BERT utilizes only the encoder part of the transformer and learns a multi-head attention mechanism consisting of heads that operate in parallel to one another. This mechanism learns the contextual relations between sub-words in a text. Attention has the ability to assign weights to each sub-word in a sentence based on its importance. Figure 2 illustrates BERT’s classifier architecture, encoder architecture, and multi-head attention mechanism. As shown in the figure, the multi-head attention mechanism follows a special scaled dot-product attention calculation approach. This scaled dot-product attention can be expressed as:

$$\begin{aligned} \text {Attention}(Q,K_{i},V_{i})=\text {Softmax}\left( \frac{Q \times K_{i}^{T}}{\sqrt{d_{k}}} \right) \times V{i} \end{aligned}$$
(1)

where Q, K, and V are ‘Query’, ‘Key’, and ‘Value’ matrices, respectively. and \(\frac{1}{\sqrt{d_{k}}}\) is a scale factor used to adjust the calculation result.

Fig. 2
figure 2

BERT’s architecture. A BERT classifier architecture, B BERT encoder architecture, and C multi-head attention mechanism

The BERT model was fine-tuned using our video titles dataset in end-to-end fashion (training all layers from the video title at the input to the political leaning category at the output), resulting in a model in which each word is represented by 768 dimensions. A sequence of dense and dropout layers was added. The last dense layer produced six probabilities corresponding to the six political leaning categories. This architecture, which yielded the highest validation accuracy, is summarized in Table 5, and the other hyperparameters used are specified in Table 6.

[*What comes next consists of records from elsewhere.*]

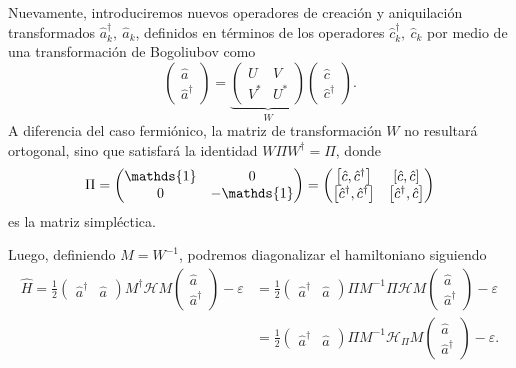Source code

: \documentclass{scrartcl}
\newcommand{\inv}[1]{\frac{1}{#1}}
\renewcommand{\a}{\hat{a}}
\renewcommand{\c}{\hat{c}}
\DeclareRobustCommand{\[}{\begin{equation}}
\DeclareRobustCommand{\]}{\end{equation}}
\begin{document}
\begin{enumerate}
\begin{enumerate}
\begin{enumerate}[(i)]
            Nuevamente, introduciremos nuevos operadores de creación y aniquilación transformados $\a_k^\dagger, \ \a_k$, definidos en términos de los operadores $\c_k^\dagger, \ \c_k$ por medio de una transformación de Bogoliubov como
            \[ \begin{pmatrix} \a \\ \a^\dagger \end{pmatrix} = \underbrace{\begin{pmatrix} U & V \\ V^* & U^* \end{pmatrix}}_{W} \begin{pmatrix} \c \\ \c^\dagger \end{pmatrix}. \]
            A diferencia del caso fermiónico, la matriz de transformación $W$ no resultará ortogonal, sino que satisfará la identidad $W \Pi W^\dagger = \Pi$, donde
            \[ \Pi = \begin{pmatrix} \mathds{1} & 0 \\ 0 & -\mathds{1} \end{pmatrix} = \begin{pmatrix} \comm{\c}{\c^\dagger} & \comm{\c}{\c} \\ \comm{\c^\dagger}{\c^\dagger} & \comm{\c^\dagger}{\c} \end{pmatrix} \]
            es la matriz simpléctica.
            
            Luego, definiendo $M = W^{-1}$, podremos diagonalizar el hamiltoniano siguiendo
            \begin{align}
                \hat H = \inv{2} \begin{pmatrix} \a^\dagger & \a \end{pmatrix} M^\dagger \mathcal{H} M \begin{pmatrix} \a \\ \a^\dagger \end{pmatrix} - \varepsilon &= \inv{2} \begin{pmatrix} \a^\dagger & \a \end{pmatrix} \Pi M^{-1} \Pi \mathcal{H} M \begin{pmatrix} \a \\ \a^\dagger \end{pmatrix} - \varepsilon \\
                    &= \inv{2} \begin{pmatrix} \a^\dagger & \a \end{pmatrix} \Pi M^{-1} \mathcal{H}_\Pi M \begin{pmatrix} \a \\ \a^\dagger \end{pmatrix} - \varepsilon.
            \end{align}
            

\end{enumerate}
\end{enumerate}
\end{enumerate}
\end{document}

Table 5 The architecture of the BERT fine-tuned model
Table 6 The hyperparameters for the BERT fine-tuned model

The implementation of BERT was done using the TF Hub model from the TensorFlow Models repository on GitHub [37]. It uses L = 12 hidden layers (i.e., Transformer encoder blocks), a hidden size of H = 768, and A = 12 attention heads. All parameters in the BERT model were fine-tuned using video titles.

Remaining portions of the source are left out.